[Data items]
______
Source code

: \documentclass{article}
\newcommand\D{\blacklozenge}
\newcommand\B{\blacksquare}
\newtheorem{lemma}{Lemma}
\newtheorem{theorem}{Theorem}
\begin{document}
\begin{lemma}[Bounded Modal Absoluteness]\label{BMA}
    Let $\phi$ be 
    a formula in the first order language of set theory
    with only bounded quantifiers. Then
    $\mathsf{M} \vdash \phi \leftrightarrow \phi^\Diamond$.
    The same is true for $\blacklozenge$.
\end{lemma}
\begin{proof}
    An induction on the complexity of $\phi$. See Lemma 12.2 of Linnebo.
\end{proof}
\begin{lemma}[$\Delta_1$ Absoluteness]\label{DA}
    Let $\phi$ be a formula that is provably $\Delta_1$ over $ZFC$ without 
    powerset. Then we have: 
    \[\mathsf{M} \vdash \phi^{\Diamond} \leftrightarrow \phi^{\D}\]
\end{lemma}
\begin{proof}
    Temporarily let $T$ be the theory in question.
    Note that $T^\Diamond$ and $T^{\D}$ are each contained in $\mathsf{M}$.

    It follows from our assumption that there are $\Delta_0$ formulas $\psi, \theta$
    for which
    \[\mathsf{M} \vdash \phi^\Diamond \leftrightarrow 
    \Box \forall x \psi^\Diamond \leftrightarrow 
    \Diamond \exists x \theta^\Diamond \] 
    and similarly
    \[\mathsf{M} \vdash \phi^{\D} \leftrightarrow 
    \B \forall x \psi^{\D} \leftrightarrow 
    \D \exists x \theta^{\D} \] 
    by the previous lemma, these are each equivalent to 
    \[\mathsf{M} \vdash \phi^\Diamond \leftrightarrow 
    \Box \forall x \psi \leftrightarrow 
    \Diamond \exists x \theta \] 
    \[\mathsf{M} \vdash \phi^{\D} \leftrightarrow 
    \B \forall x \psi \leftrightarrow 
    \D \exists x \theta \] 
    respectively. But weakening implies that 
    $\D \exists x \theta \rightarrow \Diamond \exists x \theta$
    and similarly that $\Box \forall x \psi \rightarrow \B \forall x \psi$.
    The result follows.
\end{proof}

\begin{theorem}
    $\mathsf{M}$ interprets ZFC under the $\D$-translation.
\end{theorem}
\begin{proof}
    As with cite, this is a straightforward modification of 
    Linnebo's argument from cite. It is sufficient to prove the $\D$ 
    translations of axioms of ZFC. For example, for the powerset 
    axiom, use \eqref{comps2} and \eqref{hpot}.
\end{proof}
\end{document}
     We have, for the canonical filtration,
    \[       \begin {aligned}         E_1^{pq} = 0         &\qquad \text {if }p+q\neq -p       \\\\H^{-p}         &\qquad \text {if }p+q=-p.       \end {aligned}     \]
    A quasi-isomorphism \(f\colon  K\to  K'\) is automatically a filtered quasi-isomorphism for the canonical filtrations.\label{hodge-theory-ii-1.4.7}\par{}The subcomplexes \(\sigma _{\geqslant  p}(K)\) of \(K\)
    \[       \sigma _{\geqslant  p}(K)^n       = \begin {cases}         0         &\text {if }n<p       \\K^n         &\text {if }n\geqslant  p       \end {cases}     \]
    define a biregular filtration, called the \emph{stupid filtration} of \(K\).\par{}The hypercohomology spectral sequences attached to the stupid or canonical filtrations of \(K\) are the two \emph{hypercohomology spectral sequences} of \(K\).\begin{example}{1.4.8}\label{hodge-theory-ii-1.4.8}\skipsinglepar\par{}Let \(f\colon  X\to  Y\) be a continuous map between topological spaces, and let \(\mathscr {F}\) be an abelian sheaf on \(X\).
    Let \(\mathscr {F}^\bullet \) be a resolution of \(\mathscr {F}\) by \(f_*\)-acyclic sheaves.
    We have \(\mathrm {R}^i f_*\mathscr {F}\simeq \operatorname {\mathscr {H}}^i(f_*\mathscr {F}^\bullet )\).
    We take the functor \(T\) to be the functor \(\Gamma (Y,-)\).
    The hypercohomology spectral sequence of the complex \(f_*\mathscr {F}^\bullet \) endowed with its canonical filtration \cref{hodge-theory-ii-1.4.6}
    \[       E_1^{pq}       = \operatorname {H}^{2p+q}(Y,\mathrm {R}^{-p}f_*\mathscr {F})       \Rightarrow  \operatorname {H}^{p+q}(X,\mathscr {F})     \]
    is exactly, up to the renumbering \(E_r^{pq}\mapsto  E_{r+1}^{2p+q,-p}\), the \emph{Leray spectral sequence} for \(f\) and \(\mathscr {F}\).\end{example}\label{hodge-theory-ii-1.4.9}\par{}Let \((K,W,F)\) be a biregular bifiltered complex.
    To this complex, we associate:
______
*What the exercise asks*.
Your task is to write out, exactly, the line that contains "is exactly, up" and each line after it to the end of the data, with no other lines.

*Problem solution*.
    is exactly, up to the renumbering \(E_r^{pq}\mapsto  E_{r+1}^{2p+q,-p}\), the \emph{Leray spectral sequence} for \(f\) and \(\mathscr {F}\).\end{example}\label{hodge-theory-ii-1.4.9}\par{}Let \((K,W,F)\) be a biregular bifiltered complex.
    To this complex, we associate:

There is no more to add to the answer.